**Required work**
Repeat the entries that appear below, exactly and in full.

=== Data for this exercise ===

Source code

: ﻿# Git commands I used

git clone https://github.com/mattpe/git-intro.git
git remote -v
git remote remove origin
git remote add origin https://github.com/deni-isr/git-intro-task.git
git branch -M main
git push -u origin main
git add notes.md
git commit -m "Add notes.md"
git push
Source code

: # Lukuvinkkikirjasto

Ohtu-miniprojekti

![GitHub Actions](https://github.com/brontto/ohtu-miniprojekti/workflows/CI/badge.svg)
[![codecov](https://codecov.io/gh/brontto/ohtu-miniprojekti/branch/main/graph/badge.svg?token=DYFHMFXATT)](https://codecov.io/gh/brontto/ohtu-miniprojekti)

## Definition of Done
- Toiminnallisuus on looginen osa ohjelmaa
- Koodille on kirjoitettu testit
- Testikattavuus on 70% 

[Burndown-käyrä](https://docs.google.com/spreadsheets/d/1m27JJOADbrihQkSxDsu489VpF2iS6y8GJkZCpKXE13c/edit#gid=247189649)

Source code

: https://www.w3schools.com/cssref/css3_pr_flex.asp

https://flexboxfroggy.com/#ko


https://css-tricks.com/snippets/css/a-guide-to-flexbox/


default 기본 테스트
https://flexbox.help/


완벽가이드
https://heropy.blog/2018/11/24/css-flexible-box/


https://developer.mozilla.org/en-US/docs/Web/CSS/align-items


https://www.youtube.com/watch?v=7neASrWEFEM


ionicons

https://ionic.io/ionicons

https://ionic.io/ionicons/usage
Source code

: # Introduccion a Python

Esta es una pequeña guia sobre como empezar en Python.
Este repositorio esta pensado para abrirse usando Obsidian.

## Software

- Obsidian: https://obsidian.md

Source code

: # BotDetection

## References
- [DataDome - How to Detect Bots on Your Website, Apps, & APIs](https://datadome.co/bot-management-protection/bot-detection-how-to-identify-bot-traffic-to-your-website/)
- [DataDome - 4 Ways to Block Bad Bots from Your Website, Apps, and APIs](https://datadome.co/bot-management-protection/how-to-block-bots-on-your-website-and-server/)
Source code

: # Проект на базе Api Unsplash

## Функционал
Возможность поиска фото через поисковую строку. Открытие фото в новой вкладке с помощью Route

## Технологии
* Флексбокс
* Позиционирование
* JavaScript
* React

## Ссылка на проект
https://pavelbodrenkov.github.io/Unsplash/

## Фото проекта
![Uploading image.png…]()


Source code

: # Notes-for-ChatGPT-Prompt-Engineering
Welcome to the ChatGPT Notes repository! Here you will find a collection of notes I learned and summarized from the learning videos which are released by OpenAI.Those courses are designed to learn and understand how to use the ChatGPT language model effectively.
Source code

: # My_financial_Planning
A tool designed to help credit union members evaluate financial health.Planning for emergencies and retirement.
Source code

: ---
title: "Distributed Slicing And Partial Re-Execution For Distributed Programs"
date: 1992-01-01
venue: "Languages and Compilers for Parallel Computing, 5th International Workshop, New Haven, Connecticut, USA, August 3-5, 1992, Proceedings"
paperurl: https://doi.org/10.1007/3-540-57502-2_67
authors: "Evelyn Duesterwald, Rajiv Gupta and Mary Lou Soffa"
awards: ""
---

===

**Answer box**
Source code

: ﻿# Git commands I used

git clone https://github.com/mattpe/git-intro.git
git remote -v
git remote remove origin
git remote add origin https://github.com/deni-isr/git-intro-task.git
git branch -M main
git push -u origin main
git add notes.md
git commit -m "Add notes.md"
git push
Source code

: # Lukuvinkkikirjasto

Ohtu-miniprojekti

![GitHub Actions](https://github.com/brontto/ohtu-miniprojekti/workflows/CI/badge.svg)
[![codecov](https://codecov.io/gh/brontto/ohtu-miniprojekti/branch/main/graph/badge.svg?token=DYFHMFXATT)](https://codecov.io/gh/brontto/ohtu-miniprojekti)

## Definition of Done
- Toiminnallisuus on looginen osa ohjelmaa
- Koodille on kirjoitettu testit
- Testikattavuus on 70% 

[Burndown-käyrä](https://docs.google.com/spreadsheets/d/1m27JJOADbrihQkSxDsu489VpF2iS6y8GJkZCpKXE13c/edit#gid=247189649)

Source code

: https://www.w3schools.com/cssref/css3_pr_flex.asp

https://flexboxfroggy.com/#ko


https://css-tricks.com/snippets/css/a-guide-to-flexbox/


default 기본 테스트
https://flexbox.help/


완벽가이드
https://heropy.blog/2018/11/24/css-flexible-box/


https://developer.mozilla.org/en-US/docs/Web/CSS/align-items


https://www.youtube.com/watch?v=7neASrWEFEM


ionicons

https://ionic.io/ionicons

https://ionic.io/ionicons/usage
Source code

: # Introduccion a Python

Esta es una pequeña guia sobre como empezar en Python.
Este repositorio esta pensado para abrirse usando Obsidian.

## Software

- Obsidian: https://obsidian.md

Source code

: # BotDetection

## References
- [DataDome - How to Detect Bots on Your Website, Apps, & APIs](https://datadome.co/bot-management-protection/bot-detection-how-to-identify-bot-traffic-to-your-website/)
- [DataDome - 4 Ways to Block Bad Bots from Your Website, Apps, and APIs](https://datadome.co/bot-management-protection/how-to-block-bots-on-your-website-and-server/)
Source code

: # Проект на базе Api Unsplash

## Функционал
Возможность поиска фото через поисковую строку. Открытие фото в новой вкладке с помощью Route

## Технологии
* Флексбокс
* Позиционирование
* JavaScript
* React

## Ссылка на проект
https://pavelbodrenkov.github.io/Unsplash/

## Фото проекта
![Uploading image.png…]()


Source code

: # Notes-for-ChatGPT-Prompt-Engineering
Welcome to the ChatGPT Notes repository! Here you will find a collection of notes I learned and summarized from the learning videos which are released by OpenAI.Those courses are designed to learn and understand how to use the ChatGPT language model effectively.
Source code

: # My_financial_Planning
A tool designed to help credit union members evaluate financial health.Planning for emergencies and retirement.
Source code

: ---
title: "Distributed Slicing And Partial Re-Execution For Distributed Programs"
date: 1992-01-01
venue: "Languages and Compilers for Parallel Computing, 5th International Workshop, New Haven, Connecticut, USA, August 3-5, 1992, Proceedings"
paperurl: https://doi.org/10.1007/3-540-57502-2_67
authors: "Evelyn Duesterwald, Rajiv Gupta and Mary Lou Soffa"
awards: ""
---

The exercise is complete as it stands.